In an excellent bit of questioning, a friend remarked to me that most of my Facebook postings seemed to be about “imaginary farm animals” and professed that she didn’t understand the penchant of so many for “electronic farming.” A day later, four more friends joined the Facebook group “I dont care about your farm, or your fish, or your park, or your mafia.”
They were hardly the first. About three months after I took on Farmville as my second Zynga game challenge (the first being the less-absorbing Scramble), one of my Scandinavian friends signed up to the Swedish group “Vi som ger fullständigt faaan i Mafia Wars och Farmville och annen skit.” (That “sk” is pronounced “sh,” by the way. I won’t bother to translate the rest.)
He was asking to be my neighbor on Farmville a little over a month later.
So why do so many people – 76 million per month on Facebook alone, according to BusinessWeek – regularly log on to a very slow-loading game to build digital horse stables, harvest imaginary artichokes, and petition one another for everything from Valentines to building materials?
At the base is the social nature of Facebook and gaming. They’re a natural combination. Community, after all, develops around discussion and shared activity, and what social-networking sites such as Facebook, MySpace, Digg, and Delicious are aiming for is more than a list of contacts for your holiday and birthday greetings. They exist for the interaction.
A social game boosts these online communities, and in a pace that’s manageable. You don’t have to play for hours straight; the crops take time to grow, after all. You have freedom of choice as to whether you want to fertilize your friends’ farms or send them gifts on any given day. And you can design your farm largely as you please. Thus it also is, as VentureBeat’s GamesBeat section noted in August 2009, a medium for self-expression.
The common activity gives you something to talk about with people you may not know how to approach. All you may say to a friend during the week is “I need a Durian tree” (yes, that is one of your gift options, and no, I’d never heard of it before Farmville), but you’ve made contact. And if your friend is paying attention, you get your tree.
Feeling like you’re helping out is a very basic form of human gratification. Having someone respond to your need is another. And these gratifications grow greater as players encounter the frustrations of the game. You are, in essence, combating a common enemy: the crazy developers.
See, the game is also ridiculous. The arrival of reindeer to go next to my banana trees had me in a coughing fit. Farmville neighbors with whom I make actual face-to-face contact when we play darts together have another topic for discussion besides our lousy play, the weather, jobs, and other people’s love lives. We wonder why we can’t get bacon from our pigs, instead of truffles. We ponder what we’re going to do with all the cat, horse, reindeer, and cow hair. We banter back and forth, online and offline, over how penguins got onto our farms, why a circus elephant would “give” peanuts, how the cows and horses get up and down the stairs in their respective buildings, and what to do about the eternal flood of chickens.

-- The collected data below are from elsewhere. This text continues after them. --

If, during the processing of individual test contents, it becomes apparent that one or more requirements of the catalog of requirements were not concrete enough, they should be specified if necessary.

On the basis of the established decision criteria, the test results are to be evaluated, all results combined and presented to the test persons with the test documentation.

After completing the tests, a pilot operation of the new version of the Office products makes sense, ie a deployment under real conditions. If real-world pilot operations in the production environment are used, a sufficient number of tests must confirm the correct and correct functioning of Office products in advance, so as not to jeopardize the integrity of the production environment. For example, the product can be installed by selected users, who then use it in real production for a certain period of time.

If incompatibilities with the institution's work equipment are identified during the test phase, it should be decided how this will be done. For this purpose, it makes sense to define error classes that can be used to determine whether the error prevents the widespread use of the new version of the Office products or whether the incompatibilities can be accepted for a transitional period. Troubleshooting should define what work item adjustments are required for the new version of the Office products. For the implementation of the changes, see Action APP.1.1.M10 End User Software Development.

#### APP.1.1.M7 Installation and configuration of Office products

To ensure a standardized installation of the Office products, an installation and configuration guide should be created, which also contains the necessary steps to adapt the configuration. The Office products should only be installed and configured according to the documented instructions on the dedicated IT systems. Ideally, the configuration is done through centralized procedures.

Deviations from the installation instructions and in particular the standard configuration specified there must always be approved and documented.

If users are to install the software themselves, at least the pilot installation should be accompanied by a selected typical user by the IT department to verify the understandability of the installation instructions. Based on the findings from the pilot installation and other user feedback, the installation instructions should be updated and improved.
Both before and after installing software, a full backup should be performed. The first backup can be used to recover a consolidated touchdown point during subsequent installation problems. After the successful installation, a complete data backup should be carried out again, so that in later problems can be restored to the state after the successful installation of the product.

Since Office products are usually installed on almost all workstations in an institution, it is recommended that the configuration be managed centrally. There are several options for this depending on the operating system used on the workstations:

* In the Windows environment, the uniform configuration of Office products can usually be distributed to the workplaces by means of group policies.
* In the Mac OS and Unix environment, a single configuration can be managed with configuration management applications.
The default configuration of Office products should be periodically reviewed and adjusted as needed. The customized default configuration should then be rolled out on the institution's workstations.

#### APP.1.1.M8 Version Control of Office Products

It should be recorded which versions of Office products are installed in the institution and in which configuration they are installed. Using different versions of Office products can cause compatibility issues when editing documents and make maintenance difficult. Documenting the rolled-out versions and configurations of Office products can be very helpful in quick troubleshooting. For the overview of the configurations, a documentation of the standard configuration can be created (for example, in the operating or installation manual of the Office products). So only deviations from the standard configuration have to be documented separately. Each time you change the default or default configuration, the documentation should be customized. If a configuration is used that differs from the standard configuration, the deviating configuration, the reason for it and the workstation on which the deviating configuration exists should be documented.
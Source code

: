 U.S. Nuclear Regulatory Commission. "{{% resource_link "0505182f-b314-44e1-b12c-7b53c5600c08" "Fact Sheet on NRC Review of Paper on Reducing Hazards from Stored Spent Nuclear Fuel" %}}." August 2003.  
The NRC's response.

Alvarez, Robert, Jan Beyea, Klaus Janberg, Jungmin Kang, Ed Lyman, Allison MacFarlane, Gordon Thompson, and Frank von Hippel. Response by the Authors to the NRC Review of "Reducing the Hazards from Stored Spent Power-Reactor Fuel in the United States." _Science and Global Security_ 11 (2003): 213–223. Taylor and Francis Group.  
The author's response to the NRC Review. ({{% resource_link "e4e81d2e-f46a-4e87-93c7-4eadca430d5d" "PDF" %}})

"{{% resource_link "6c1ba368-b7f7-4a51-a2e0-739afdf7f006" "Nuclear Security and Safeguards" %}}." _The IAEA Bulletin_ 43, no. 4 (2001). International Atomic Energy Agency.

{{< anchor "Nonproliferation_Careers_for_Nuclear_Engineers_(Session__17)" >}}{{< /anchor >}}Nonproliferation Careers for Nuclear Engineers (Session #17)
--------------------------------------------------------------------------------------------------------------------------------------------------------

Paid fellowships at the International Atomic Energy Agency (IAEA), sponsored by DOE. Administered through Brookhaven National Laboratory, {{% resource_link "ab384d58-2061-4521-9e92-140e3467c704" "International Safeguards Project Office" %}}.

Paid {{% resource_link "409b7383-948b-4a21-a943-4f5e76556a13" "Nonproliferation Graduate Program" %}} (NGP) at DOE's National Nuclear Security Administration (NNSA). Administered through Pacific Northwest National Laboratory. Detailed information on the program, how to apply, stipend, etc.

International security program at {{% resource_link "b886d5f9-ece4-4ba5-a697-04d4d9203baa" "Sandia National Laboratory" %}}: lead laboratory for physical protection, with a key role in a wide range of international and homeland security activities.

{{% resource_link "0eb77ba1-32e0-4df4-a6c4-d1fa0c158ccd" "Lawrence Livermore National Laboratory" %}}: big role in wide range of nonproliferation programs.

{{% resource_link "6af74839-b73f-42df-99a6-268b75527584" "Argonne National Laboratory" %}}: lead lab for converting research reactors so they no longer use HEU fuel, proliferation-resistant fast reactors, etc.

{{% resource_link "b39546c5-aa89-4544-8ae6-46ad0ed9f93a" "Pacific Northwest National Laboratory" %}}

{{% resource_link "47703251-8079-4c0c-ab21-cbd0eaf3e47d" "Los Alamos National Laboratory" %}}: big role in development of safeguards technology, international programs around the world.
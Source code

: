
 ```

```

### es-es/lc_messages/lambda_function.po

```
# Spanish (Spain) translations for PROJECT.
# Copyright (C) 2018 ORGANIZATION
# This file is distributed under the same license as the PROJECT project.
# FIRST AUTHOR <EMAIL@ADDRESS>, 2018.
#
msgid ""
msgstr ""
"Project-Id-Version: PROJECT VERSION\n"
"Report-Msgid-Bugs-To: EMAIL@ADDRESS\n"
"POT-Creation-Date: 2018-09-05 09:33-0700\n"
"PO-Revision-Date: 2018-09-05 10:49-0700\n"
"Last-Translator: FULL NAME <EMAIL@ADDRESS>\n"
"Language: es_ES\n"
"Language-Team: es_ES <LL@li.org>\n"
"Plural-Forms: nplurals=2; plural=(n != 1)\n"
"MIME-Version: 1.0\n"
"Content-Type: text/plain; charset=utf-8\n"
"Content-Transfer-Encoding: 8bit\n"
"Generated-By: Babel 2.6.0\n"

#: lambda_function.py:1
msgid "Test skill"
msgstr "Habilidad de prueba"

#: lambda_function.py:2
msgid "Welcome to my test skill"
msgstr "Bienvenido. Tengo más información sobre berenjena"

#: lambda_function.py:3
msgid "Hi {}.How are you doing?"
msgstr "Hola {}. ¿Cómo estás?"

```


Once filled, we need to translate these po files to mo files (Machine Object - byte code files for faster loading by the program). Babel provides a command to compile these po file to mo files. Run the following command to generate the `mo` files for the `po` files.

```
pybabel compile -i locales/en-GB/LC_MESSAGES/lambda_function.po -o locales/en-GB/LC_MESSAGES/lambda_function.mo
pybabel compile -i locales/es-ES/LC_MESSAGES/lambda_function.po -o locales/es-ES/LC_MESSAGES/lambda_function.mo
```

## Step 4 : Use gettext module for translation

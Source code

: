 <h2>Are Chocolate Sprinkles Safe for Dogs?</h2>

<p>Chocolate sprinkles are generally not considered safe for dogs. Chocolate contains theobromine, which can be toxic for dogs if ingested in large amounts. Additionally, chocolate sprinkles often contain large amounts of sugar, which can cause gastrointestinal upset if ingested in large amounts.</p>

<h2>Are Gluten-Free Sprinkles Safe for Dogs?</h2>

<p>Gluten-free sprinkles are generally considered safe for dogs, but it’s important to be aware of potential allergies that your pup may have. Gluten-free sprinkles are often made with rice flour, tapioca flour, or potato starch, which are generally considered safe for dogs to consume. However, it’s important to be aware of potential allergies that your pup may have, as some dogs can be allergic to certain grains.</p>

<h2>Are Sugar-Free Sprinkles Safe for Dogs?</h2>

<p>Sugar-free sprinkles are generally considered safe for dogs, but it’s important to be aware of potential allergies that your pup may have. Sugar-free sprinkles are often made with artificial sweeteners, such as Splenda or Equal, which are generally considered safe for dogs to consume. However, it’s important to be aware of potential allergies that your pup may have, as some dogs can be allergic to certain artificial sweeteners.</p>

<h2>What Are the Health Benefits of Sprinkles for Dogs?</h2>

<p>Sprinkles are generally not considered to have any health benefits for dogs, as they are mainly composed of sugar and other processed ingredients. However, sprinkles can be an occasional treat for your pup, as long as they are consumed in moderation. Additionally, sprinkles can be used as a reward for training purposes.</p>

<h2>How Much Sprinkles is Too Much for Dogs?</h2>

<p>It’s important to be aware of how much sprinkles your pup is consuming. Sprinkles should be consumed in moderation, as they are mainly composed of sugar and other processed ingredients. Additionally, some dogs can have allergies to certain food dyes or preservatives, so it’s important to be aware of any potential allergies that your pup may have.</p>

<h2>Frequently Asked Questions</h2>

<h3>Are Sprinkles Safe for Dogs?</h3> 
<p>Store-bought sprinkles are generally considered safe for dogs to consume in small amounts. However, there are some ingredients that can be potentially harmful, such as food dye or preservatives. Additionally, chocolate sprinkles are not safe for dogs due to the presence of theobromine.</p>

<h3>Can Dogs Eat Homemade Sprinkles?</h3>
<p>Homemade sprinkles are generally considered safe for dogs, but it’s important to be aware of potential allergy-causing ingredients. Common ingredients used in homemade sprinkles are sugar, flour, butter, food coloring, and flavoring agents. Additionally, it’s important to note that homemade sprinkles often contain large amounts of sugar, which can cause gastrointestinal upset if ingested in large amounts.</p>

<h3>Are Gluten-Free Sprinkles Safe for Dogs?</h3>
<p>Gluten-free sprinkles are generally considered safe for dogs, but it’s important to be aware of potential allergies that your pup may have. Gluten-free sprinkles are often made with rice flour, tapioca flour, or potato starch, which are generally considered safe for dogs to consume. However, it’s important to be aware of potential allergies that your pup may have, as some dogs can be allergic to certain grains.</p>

It’s the chickens that have developed my community the most. Tyson does not have as many chickens as Farmville. And in their eternal wisdom, the programmers have put chickens not only in the “mystery eggs” but also in the mystery gifts, all the while restricting gamers to one 20-hen coop. Today’s expansion option for the coop roused everyone: we’ve been there, all of us, overrun by chickens. Everyone will help each other expand those coops.
In this sense, Farmville is not unlike a neighborhood getting together to shovel out from a snowstorm.
But.
There is a “but,” the shadow side to Farmville. I think of the neighbor who said to me, “I won’t be a millionaire in real life, but at least I can be one on Farmville.” That gave me pause, as had Zynga’s baiting of its players with items that require real money. It’s amazing how the allure of consumer goods translates so easily to an imaginary environment. Some people will pay real dollars to get that latest-release 52FV cash Forbidden City or 42FV cash French Quarter II in order to express themselves online.
And there is the posting. It clogs up pages. It drives friends crazy. That, however, has an upside: these friends join other communities, where they can decry Zynga and its marketing and our obsession with it. While manners make me hate to bug my friends with my petitions for horseshoes, I feel rather content when they find a place to vent it out.
Finally, Farmville has a too-competitive aspect to it. When one begins demanding Christmas gifts and Valentines and running comparisons with others, the community line becomes blurry. Even the horse stables and barn expansions have raised such a frenzy as to make me wonder: what’s the hurry?
There is, after all, an end to Farmville. You can only go so high. The allure of a new crop a month or an impossible-to-construct building does die.
In the meantime, though … I really need five more neighbors to help with my chicken coop expansion.
Congrats, Jo. Absolutely love it. I will be checking your blog on a regular basis since I know you have always something interesting to talk about in a very entertaining way. Lots of hugs. We all miss you. Come back to visit soon.
Mette
I’m so glad! Miss you too – get rid of the snow, will you? I want to visit!